Lors de la signature, il a été précisé qu’il y aurait 14 catégories de produits en plastique à usage unique qui quitteraient progressivement le marché, sur une période de deux à huit ans.

Certains de ces produits seront :

  • Sacs de point de paiement utilisés pour emballer, charger ou transporter des colis et des marchandises, à l’exception de ceux réutilisables ou à usage industriel.
  • Sacs utilisés pour emballer les journaux, les magazines, la publicité et les factures, ainsi que ceux utilisés dans les blanchisseries pour emballer les vêtements lavés.
  • Rouleaux de sacs vides sur surfaces commerciales pour le conditionnement, le chargement ou le transport de colis et de marchandises ou le transport d’aliments en vrac, à l’exception des produits animaux crus.
  • Mélangeurs de boissons et pailles.
  • Supports en plastique pour pompes de gonflage.
  • Supports en plastique pour cotons-tiges ou cotons-tiges flexibles avec embouts en coton.

Selon le ministère de l’Environnement, la Colombie a un taux de recyclage et d’utilisation des déchets de 17 %, qui peut même être inférieur dans les zones non-capitales.
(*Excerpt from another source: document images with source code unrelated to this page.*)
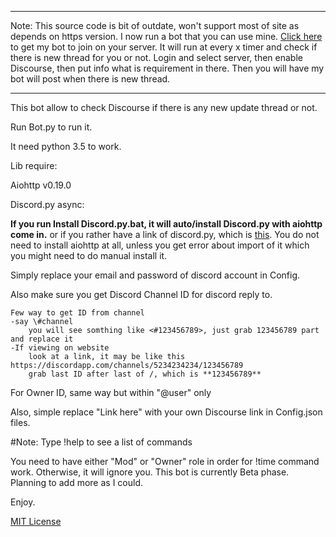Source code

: ------
Note: This source code is bit of outdate, won't support most of site as depends on https version.
I now run a bot that you can use mine.
[Click here](http://nurevam.site/)
to get my bot to join on your server.
It will run at every x timer and check if there is new thread for you or not.
Login and select server, then enable Discourse, then put info what is requirement in there.
Then you will have my bot will post when there is new thread.

------
This bot allow to check Discourse if there is any new update thread or not.

Run Bot.py to run it.

It need python 3.5 to work.

Lib require:

Aiohttp v0.19.0

Discord.py async:

**If you run Install Discord.py.bat, it will auto/install Discord.py with aiohttp come in.**
or if you rather have a link of discord.py, which is [this](https://github.com/Rapptz/discord.py). You do not need to install aiohttp at all, unless you get error about import of it which you might need to do manual install it.

Simply replace your email and password of discord account in Config.

Also make sure you get Discord Channel ID for discord reply to.

    Few way to get ID from channel
    -say \#channel
        you will see somthing like <#123456789>, just grab 123456789 part and replace it
    -If viewing on website 
        look at a link, it may be like this https://discordapp.com/channels/5234234234/123456789
        grab last ID after last of /, which is **123456789**
For Owner ID, same way but within "\@user" only

Also, simple replace "Link here" with your own Discourse link in Config.json files.



#Note:
Type !help to see a list of commands

You need to have either "Mod" or "Owner" role in order for !time command work. Otherwise, it will ignore you.
This bot is currently Beta phase.
Planning to add more as I could.

Enjoy.


[MIT License](https://github.com/Maverun/Discourse-Discord.Bot/blob/master/LICENSE)
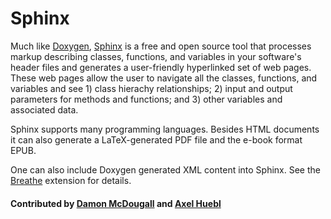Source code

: # Sphinx

Much like [Doxygen](http://www.stack.nl/~dimitri/doxygen/index.html),
[Sphinx](http://www.sphinx-doc.org/en/stable/) is a free and open source tool
that processes markup describing classes, functions, and variables in your
software's header files and generates a user-friendly hyperlinked set of web
pages.  These web pages allow the user to navigate all the classes, functions,
and variables and see 1) class hierachy relationships; 2) input and output
parameters for methods and functions; and 3) other variables and associated
data.

Sphinx supports many programming languages.
Besides HTML documents it can also generate a LaTeX-generated PDF file and
the e-book format EPUB.

One can also include Doxygen generated XML content into Sphinx.
See the
[Breathe](https://github.com/michaeljones/breathe/) extension for details.

#### Contributed by [Damon McDougall](https://github.com/dmcdougall) and [Axel Huebl](https://github.com/ax3l)

<!---
Publish: yes
Categories: development
Topics: documentation
Tags: tool
Level: 2
Prerequisites: defaults
Aggregate: subresource
--->
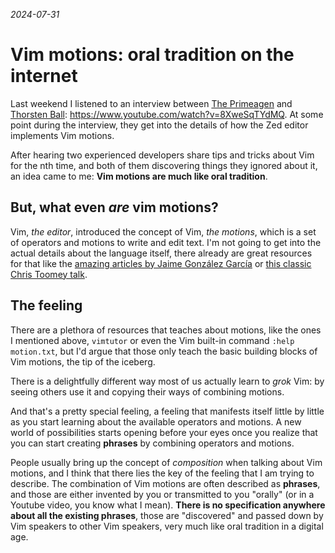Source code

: _2024-07-31_
# Vim motions: oral tradition on the internet
Last weekend I listened to an interview between [The Primeagen](https://www.twitch.tv/theprimeagen) and [Thorsten Ball](https://thorstenball.com/): <https://www.youtube.com/watch?v=8XweSqTYdMQ>. At some point during the interview, they get into the details of how the Zed editor implements Vim motions.

After hearing two experienced developers share tips and tricks about Vim for the nth time, and both of them discovering things they ignored about it, an idea came to me: **Vim motions are much like oral tradition**.
 
## But, what even _are_ vim motions?
Vim, _the editor_, introduced the concept of Vim, _the motions_, which is a set of operators and motions to write and edit text. I'm not going to get into the actual details about the language itself, there already are great resources for that like the [amazing articles by Jaime González García](https://www.barbarianmeetscoding.com/boost-your-coding-fu-with-vscode-and-vim/table-of-contents) or [this classic Chris Toomey talk](https://www.youtube.com/watch?v=wlR5gYd6um0).

## The feeling
There are a plethora of resources that teaches about motions, like the ones I mentioned above, `vimtutor` or even the Vim built-in command `:help motion.txt`, but I'd argue that those only teach the basic building blocks of Vim motions, the tip of the iceberg.

There is a delightfully different way most of us actually learn to _grok_ Vim: by seeing others use it and copying their ways of combining motions.

And that's a pretty special feeling, a feeling that manifests itself little by little as you start learning about the available operators and motions. A new world of possibilities starts opening before your eyes once you realize that you can start creating **phrases** by combining operators and motions.

People usually bring up the concept of _composition_ when talking about Vim motions, and I think that there lies the key of the feeling that I am trying to describe. The combination of Vim motions are often described as **phrases**, and those are either invented by you or transmitted to you "orally" (or in a Youtube video, you know what I mean). **There is no specification anywhere about all the existing phrases**, those are "discovered" and passed down by Vim speakers to other Vim speakers, very much like oral tradition in a digital age.
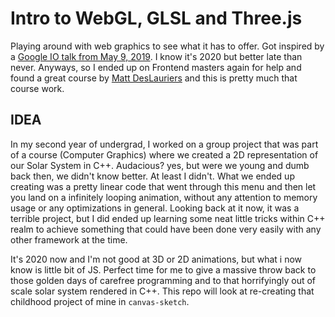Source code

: # Intro to WebGL, GLSL and Three.js

Playing around with web graphics to see what it has to offer. Got inspired by a [Google IO talk from May 9, 2019](https://www.youtube.com/watch?v=K2JzIUIHIhc&t=555s). I know it's 2020 but better late than never. Anyways, so I ended up on Frontend masters again for help and found a great course by [Matt DesLauriers](https://frontendmasters.com/courses/webgl-shaders/) and this is pretty much that course work.

## IDEA

In my second year of undergrad, I worked on a group project that was part of a course (Computer Graphics) where we created a 2D representation of our Solar System in C++. Audacious? yes, but were we young and dumb back then, we didn't know better. At least I didn't. What we ended up creating was a pretty linear code that went through this menu and then let you land on a infinitely looping animation, without any attention to memory usage or any optimizations in general. Looking back at it now, it was a terrible project, but I did ended up learning some neat little tricks within C++ realm to achieve something that could have been done very easily with any other framework at the time.

It's 2020 now and I'm not good at 3D or 2D animations, but what i now know is little bit of JS. Perfect time for me to give a massive throw back to those golden days of carefree programming and to that horrifyingly out of scale solar system rendered in C++. This repo will look at re-creating that childhood project of mine in `canvas-sketch`.
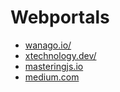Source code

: []()
# Webportals
* [wanago.io/](https://wanago.io/)
* [xtechnology.dev/](https://xtechnology.dev/)
* [masteringjs.io](https://masteringjs.io/tutorials/mongoose/query-was-already-executed)
* [medium.com](https://medium.com)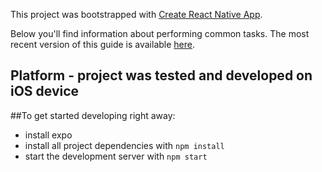 This project was bootstrapped with [Create React Native App](https://github.com/react-community/create-react-native-app).

Below you'll find information about performing common tasks. The most recent version of this guide is available [here](https://github.com/react-community/create-react-native-app/blob/master/react-native-scripts/template/README.md).

## Platform  - project was tested and developed on iOS device


##To get started developing right away:

  * install expo
  * install all project dependencies with `npm install`
  * start the development server with `npm start`


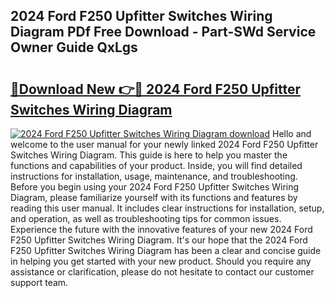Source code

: ## 2024 Ford F250 Upfitter Switches Wiring Diagram PDf Free Download - Part-SWd Service Owner Guide QxLgs

# <h2><a href="http://dfpah5.blite.top/?on=2024+Ford+F250+Upfitter+Switches+Wiring+Diagram">🔗Download New 👉🔴 2024 Ford F250 Upfitter Switches Wiring Diagram</a></h2>

[![2024 Ford F250 Upfitter Switches Wiring Diagram download](https://i.imgur.com/lujVjoI.png)](http://dfpah5.blite.top/?on=2024+Ford+F250+Upfitter+Switches+Wiring+Diagram)
Hello and welcome to the user manual for your newly linked 2024 Ford F250 Upfitter Switches Wiring Diagram. This guide is here to help you master the functions and capabilities of your product. Inside, you will find detailed instructions for installation, usage, maintenance, and troubleshooting. Before you begin using your 2024 Ford F250 Upfitter Switches Wiring Diagram, please familiarize yourself with its functions and features by reading this user manual. It includes clear instructions for installation, setup, and operation, as well as troubleshooting tips for common issues. Experience the future with the innovative features of your new 2024 Ford F250 Upfitter Switches Wiring Diagram. It's our hope that the 2024 Ford F250 Upfitter Switches Wiring Diagram has been a clear and concise guide in helping you get started with your new product. Should you require any assistance or clarification, please do not hesitate to contact our customer support team.
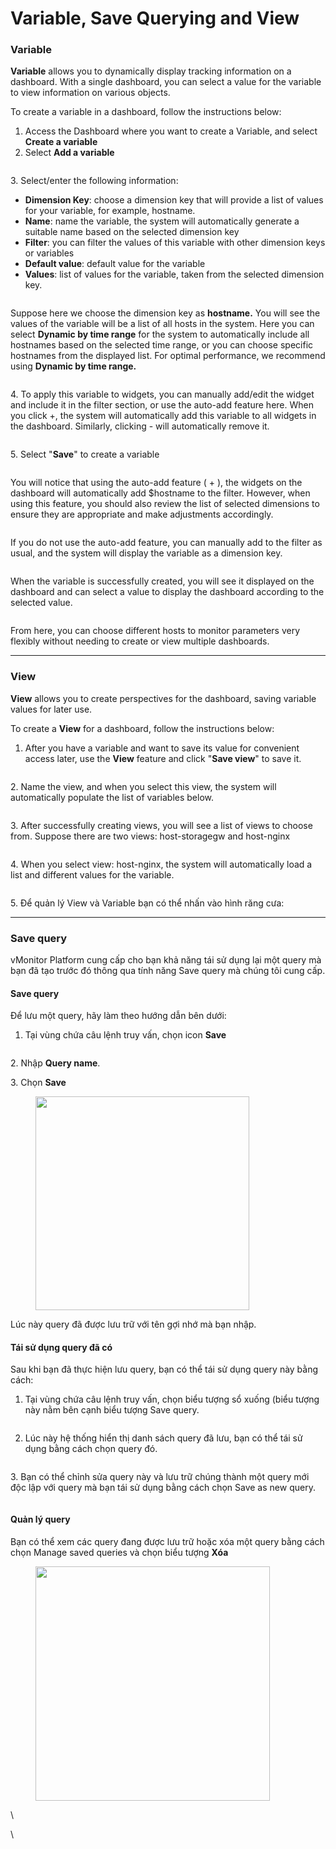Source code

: # Variable, Save Querying and View

### Variable

**Variable** allows you to dynamically display tracking information on a dashboard. With a single dashboard, you can select a value for the variable to view information on various objects.

To create a variable in a dashboard, follow the instructions below:

1. Access the Dashboard where you want to create a Variable, and select **Create a variable**
2. Select **Add a variable**

<figure><img src="../../../.gitbook/assets/image (81).png" alt=""><figcaption></figcaption></figure>

3\. Select/enter the following information:

* **Dimension Key**: choose a dimension key that will provide a list of values for your variable, for example, hostname.
* **Name**: name the variable, the system will automatically generate a suitable name based on the selected dimension key
* **Filter**: you can filter the values of this variable with other dimension keys or variables
* **Default value**: default value for the variable
* **Values**: list of values for the variable, taken from the selected dimension key.

<figure><img src="../../../.gitbook/assets/image (82).png" alt=""><figcaption></figcaption></figure>

Suppose here we choose the dimension key as **hostname.** You will see the values of the variable will be a list of all hosts in the system. Here you can select **Dynamic by time range** for the system to automatically include all hostnames based on the selected time range, or you can choose specific hostnames from the displayed list. For optimal performance, we recommend using **Dynamic by time range.**

<figure><img src="../../../.gitbook/assets/image (83).png" alt=""><figcaption></figcaption></figure>

4\. To apply this variable to widgets, you can manually add/edit the widget and include it in the filter section, or use the auto-add feature here. When you click +, the system will automatically add this variable to all widgets in the dashboard. Similarly, clicking - will automatically remove it.

<figure><img src="../../../.gitbook/assets/image (84).png" alt=""><figcaption></figcaption></figure>

5\. Select "**Save**" to create a variable

<figure><img src="../../../.gitbook/assets/image (85).png" alt=""><figcaption></figcaption></figure>

You will notice that using the auto-add feature ( + ), the widgets on the dashboard will automatically add $hostname to the filter. However, when using this feature, you should also review the list of selected dimensions to ensure they are appropriate and make adjustments accordingly.

<figure><img src="../../../.gitbook/assets/image (86).png" alt=""><figcaption></figcaption></figure>

If you do not use the auto-add feature, you can manually add to the filter as usual, and the system will display the variable as a dimension key.

<figure><img src="../../../.gitbook/assets/image (87).png" alt=""><figcaption></figcaption></figure>

When the variable is successfully created, you will see it displayed on the dashboard and can select a value to display the dashboard according to the selected value.

<figure><img src="../../../.gitbook/assets/image (88).png" alt=""><figcaption></figcaption></figure>

From here, you can choose different hosts to monitor parameters very flexibly without needing to create or view multiple dashboards.

***

### View

**View** allows you to create perspectives for the dashboard, saving variable values for later use.

To create a **View** for a dashboard, follow the instructions below:

1. After you have a variable and want to save its value for convenient access later, use the **View** feature and click "**Save view**" to save it.

<figure><img src="../../../.gitbook/assets/image (89).png" alt=""><figcaption></figcaption></figure>

2\. Name the view, and when you select this view, the system will automatically populate the list of variables below.

<figure><img src="../../../.gitbook/assets/image (90).png" alt=""><figcaption></figcaption></figure>

3\. After successfully creating views, you will see a list of views to choose from. Suppose there are two views: host-storagegw and host-nginx

<figure><img src="../../../.gitbook/assets/image (91).png" alt=""><figcaption></figcaption></figure>

4\. When you select view: host-nginx, the system will automatically load a list and different values for the variable.

<figure><img src="../../../.gitbook/assets/image (92).png" alt=""><figcaption></figcaption></figure>

5\. Để quản lý View và Variable bạn có thể nhấn vào hình răng cưa:

***

### Save query

vMonitor Platform cung cấp cho bạn khả năng tái sử dụng lại một query mà bạn đã tạo trước đó thông qua tính năng Save query mà chúng tôi cung cấp.

#### Save query

Để lưu một query, hãy làm theo hướng dẫn bên dưới:

1. Tại vùng chứa câu lệnh truy vấn, chọn icon **Save**

<figure><img src="../../../.gitbook/assets/image%20(94).png" alt=""><figcaption></figcaption></figure>

2\. Nhập **Query name**.

3\. Chọn **Save**

<figure><img src="../../../.gitbook/assets/image%20(95).png" alt="" width="342"><figcaption></figcaption></figure>

Lúc này query đã được lưu trữ với tên gợi nhớ mà bạn nhập.

#### Tái sử dụng query đã có

Sau khi bạn đã thực hiện lưu query, bạn có thể tái sử dụng query này bằng cách:

1. Tại vùng chứa câu lệnh truy vấn, chọn biểu tượng sổ xuống (biểu tượng này nằm bên cạnh biểu tượng Save query.

<figure><img src="../../../.gitbook/assets/image%20(96).png" alt=""><figcaption></figcaption></figure>

2. Lúc này hệ thống hiển thị danh sách query đã lưu, bạn có thể tái sử dụng bằng cách chọn query đó.

<figure><img src="../../../.gitbook/assets/image%20(97).png" alt=""><figcaption></figcaption></figure>

3\. Bạn có thể chỉnh sửa query này và lưu trữ chúng thành một query mới độc lập với query mà bạn tái sử dụng bằng cách chọn Save as new query.

<figure><img src="../../../.gitbook/assets/image%20(98).png" alt=""><figcaption></figcaption></figure>

#### Quản lý query

Bạn có thể xem các query đang được lưu trữ hoặc xóa một query bằng cách chọn Manage saved queries và chọn biểu tượng **Xóa**

<figure><img src="../../../.gitbook/assets/image%20(99).png" alt="" width="375"><figcaption></figcaption></figure>

\\

\\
Cependant, selon Muhamad, de nombreuses entreprises colombiennes ont déjà entamé leur processus de reconversion et, à ce jour, il existe 375 entreprises vertes dédiées à la transformation, à la gestion et à l’utilisation des plastiques et autres déchets. Concernant la signature du pacte qui a eu lieu le 21 novembre à Bogota, « nous voulons que cela, au lieu d’être un problème économique, devienne une opportunité », a conclu le ministre.

Au début de cette année, le Programme des Nations Unies pour l’environnement (PNUE) s’est engagé, avec plus de 175 pays qui le composent, à faire avancer les négociations visant à définir un traité mondial sur le plastique d’ici 2024.

Depuis le 13 novembre dernier, une semaine de négociations a commencé à Nairobi, au Kenya, qui a culminé le 19 novembre et avec laquelle il était prévu de continuer à consolider le projet de traité discuté depuis mars de cette année.

Les obstacles au débat ont été causés par une grande variété d’intérêts qui cherchent à faire pencher le traité en leur faveur : d’un côté, il y a les organisations environnementales, qui plaident en faveur d’actions concrètes et drastiques pour résoudre le problème ; Il y a aussi des représentants de l’industrie du plastique, qui serait l’une des principales concernées en termes économiques ; D’un autre côté, les pays producteurs de pétrole ont également fait part de leur intention d’assouplir les mesures, car le plastique est produit à partir de combustibles fossiles et cela pourrait affecter leurs économies.

Toutefois, les négociations n’ont pas progressé comme prévu et il est possible que le traité final ne soit pas encore prêt début 2024. Pour l’heure, deux nouvelles négociations sont déjà prévues en avril et novembre de l’année prochaine, ce qui reporterait inévitablement l’adoption du traité à 2025.